> _Activity_
Which lines of the records below contain the word "stores"? Copy each of them out.

> _Recorded information_

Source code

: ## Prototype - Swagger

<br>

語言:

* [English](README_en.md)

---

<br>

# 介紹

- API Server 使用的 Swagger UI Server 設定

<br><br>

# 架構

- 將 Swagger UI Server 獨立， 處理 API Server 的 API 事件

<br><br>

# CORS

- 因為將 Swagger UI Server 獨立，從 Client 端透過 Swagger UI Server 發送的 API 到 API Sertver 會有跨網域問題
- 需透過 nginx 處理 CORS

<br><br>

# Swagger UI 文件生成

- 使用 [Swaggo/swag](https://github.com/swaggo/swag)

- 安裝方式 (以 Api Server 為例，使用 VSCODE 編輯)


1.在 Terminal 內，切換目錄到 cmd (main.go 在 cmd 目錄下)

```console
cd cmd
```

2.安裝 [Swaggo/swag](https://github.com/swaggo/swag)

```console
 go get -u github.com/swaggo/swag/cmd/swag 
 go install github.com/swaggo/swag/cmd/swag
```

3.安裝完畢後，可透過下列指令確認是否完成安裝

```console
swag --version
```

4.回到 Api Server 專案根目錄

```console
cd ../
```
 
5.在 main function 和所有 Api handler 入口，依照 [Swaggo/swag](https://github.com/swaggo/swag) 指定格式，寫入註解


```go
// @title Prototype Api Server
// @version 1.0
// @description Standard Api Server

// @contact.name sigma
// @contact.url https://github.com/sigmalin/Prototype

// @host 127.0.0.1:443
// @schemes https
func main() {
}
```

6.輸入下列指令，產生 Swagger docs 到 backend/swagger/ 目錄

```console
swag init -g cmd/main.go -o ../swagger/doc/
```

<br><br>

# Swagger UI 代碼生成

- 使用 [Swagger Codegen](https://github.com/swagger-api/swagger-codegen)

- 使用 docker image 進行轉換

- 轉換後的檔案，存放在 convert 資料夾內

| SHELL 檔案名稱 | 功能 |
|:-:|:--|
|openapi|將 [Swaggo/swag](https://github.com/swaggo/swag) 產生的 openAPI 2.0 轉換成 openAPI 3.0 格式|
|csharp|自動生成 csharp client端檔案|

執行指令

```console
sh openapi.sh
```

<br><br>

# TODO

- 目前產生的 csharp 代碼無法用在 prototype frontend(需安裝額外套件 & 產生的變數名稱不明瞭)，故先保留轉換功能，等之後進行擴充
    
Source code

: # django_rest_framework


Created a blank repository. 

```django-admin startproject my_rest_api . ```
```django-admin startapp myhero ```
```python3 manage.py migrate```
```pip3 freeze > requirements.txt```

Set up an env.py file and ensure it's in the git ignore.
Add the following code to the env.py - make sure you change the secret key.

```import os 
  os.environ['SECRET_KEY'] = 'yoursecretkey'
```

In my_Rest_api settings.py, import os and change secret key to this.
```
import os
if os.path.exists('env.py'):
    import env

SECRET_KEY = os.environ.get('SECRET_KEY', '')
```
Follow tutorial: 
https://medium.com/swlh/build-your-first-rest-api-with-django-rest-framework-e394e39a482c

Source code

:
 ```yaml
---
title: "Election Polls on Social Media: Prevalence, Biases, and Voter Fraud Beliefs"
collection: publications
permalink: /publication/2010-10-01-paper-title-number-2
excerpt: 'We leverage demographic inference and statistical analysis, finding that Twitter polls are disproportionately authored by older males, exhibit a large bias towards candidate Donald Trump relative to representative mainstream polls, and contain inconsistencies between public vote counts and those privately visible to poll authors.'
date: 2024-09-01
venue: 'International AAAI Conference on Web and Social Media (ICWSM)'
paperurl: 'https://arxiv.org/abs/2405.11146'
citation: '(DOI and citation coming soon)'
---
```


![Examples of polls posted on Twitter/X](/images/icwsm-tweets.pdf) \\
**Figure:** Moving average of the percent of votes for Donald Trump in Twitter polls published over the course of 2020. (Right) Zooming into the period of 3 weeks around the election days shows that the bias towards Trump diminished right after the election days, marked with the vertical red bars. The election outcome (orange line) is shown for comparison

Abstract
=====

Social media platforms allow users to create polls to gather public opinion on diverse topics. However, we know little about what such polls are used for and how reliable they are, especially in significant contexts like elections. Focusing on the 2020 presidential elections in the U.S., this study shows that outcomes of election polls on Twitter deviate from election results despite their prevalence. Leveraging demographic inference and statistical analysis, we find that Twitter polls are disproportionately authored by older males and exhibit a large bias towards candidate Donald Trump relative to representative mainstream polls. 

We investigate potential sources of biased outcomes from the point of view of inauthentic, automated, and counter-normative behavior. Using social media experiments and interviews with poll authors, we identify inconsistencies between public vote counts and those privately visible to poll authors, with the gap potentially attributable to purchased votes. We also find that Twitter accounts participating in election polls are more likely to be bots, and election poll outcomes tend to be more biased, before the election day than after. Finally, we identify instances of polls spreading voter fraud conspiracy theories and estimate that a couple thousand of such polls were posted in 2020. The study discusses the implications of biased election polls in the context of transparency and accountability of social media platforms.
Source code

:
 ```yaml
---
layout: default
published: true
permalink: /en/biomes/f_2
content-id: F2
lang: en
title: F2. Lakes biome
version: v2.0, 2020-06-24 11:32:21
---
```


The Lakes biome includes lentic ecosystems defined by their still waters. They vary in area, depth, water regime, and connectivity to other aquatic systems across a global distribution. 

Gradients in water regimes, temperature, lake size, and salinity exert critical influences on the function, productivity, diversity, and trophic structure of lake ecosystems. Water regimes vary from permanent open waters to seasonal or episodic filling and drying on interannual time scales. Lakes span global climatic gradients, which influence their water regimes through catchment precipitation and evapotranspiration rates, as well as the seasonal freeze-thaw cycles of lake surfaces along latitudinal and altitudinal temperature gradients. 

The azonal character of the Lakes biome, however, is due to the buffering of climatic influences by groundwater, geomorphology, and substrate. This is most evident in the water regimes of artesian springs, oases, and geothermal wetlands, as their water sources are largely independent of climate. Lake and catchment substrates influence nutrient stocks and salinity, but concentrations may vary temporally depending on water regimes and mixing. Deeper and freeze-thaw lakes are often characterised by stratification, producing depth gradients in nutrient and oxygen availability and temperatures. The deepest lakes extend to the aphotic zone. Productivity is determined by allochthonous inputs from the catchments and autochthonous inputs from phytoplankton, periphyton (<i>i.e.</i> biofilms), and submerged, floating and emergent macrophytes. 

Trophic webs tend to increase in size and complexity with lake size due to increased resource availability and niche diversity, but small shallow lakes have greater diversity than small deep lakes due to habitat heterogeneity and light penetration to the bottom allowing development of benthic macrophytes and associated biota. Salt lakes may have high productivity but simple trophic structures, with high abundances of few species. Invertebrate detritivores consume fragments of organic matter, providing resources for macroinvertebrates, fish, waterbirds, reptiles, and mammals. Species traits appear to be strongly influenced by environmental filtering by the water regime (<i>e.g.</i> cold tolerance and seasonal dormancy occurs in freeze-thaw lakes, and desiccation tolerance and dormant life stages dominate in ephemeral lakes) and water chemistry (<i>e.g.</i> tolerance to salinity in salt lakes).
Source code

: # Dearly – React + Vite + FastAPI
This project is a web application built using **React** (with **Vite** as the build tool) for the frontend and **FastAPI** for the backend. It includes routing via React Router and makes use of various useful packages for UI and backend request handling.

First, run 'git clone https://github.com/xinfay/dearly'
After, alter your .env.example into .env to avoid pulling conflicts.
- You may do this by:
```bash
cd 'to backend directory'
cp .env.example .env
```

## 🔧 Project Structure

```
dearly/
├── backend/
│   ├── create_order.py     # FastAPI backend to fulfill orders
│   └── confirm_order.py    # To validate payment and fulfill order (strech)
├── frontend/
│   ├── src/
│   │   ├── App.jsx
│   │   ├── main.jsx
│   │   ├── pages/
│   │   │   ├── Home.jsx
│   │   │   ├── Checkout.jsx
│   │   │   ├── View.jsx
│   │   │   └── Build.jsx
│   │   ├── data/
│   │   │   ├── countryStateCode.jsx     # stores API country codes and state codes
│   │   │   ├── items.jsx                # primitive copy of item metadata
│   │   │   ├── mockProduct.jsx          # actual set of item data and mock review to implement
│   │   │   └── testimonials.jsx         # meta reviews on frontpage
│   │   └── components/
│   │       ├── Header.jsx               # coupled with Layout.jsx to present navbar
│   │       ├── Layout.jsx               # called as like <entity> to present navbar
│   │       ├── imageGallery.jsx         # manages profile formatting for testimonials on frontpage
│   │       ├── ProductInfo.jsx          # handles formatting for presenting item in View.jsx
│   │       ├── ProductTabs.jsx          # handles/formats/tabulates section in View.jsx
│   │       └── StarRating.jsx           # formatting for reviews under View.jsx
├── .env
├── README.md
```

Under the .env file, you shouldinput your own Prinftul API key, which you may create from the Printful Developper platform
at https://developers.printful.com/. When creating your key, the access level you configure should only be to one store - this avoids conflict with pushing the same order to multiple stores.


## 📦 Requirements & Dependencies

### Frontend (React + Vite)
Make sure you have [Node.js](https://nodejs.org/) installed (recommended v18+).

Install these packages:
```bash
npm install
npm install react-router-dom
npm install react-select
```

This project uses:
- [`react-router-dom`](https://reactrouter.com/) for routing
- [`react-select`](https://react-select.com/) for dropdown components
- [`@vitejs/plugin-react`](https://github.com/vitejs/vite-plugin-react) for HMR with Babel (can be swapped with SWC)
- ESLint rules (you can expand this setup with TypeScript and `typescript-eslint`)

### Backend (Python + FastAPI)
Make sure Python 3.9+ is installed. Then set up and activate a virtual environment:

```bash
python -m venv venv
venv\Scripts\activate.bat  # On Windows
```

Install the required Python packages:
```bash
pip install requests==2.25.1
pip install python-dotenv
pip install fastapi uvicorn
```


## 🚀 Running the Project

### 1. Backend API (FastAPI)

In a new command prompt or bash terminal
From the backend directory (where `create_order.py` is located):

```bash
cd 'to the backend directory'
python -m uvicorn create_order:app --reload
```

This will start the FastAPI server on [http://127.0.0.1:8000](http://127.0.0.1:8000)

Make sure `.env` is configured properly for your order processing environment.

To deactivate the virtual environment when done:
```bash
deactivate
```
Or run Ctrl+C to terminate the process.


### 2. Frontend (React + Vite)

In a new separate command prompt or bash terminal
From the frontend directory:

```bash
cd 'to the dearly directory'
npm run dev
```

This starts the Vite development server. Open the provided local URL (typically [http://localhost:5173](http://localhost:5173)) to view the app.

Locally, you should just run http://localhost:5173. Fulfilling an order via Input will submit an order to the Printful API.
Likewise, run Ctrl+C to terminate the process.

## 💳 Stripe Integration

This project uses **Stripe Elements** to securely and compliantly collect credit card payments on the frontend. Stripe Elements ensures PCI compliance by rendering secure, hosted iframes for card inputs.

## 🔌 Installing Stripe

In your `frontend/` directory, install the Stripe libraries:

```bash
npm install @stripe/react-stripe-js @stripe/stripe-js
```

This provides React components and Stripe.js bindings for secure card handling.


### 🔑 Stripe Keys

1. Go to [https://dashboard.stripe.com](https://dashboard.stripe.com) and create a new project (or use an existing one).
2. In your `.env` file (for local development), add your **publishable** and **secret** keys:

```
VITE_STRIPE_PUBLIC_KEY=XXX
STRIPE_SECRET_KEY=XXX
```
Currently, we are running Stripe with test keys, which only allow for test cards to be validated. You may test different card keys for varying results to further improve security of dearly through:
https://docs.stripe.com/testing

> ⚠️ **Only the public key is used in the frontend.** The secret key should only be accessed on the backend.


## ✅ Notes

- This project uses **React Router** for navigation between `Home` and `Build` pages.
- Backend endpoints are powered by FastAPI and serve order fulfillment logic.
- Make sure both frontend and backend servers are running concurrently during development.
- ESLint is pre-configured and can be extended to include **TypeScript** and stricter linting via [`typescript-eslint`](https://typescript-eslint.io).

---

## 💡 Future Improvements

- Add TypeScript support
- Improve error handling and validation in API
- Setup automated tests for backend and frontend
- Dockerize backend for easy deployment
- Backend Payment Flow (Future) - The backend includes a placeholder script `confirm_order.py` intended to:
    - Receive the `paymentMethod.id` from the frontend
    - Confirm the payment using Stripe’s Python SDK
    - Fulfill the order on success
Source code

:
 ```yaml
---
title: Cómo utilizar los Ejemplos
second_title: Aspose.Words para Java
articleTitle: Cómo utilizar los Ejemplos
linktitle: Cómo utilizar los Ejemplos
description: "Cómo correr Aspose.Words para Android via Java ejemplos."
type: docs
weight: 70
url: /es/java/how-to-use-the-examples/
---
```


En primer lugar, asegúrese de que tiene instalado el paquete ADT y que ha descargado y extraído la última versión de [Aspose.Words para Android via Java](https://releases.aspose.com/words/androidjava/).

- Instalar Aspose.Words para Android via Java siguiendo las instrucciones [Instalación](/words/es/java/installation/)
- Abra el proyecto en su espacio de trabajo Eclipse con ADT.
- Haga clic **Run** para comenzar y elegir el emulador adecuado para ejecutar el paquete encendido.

> _Answer_
│   │   │   ├── countryStateCode.jsx     # stores API country codes and state codes
at https://developers.printful.com/. When creating your key, the access level you configure should only be to one store - this avoids conflict with pushing the same order to multiple stores.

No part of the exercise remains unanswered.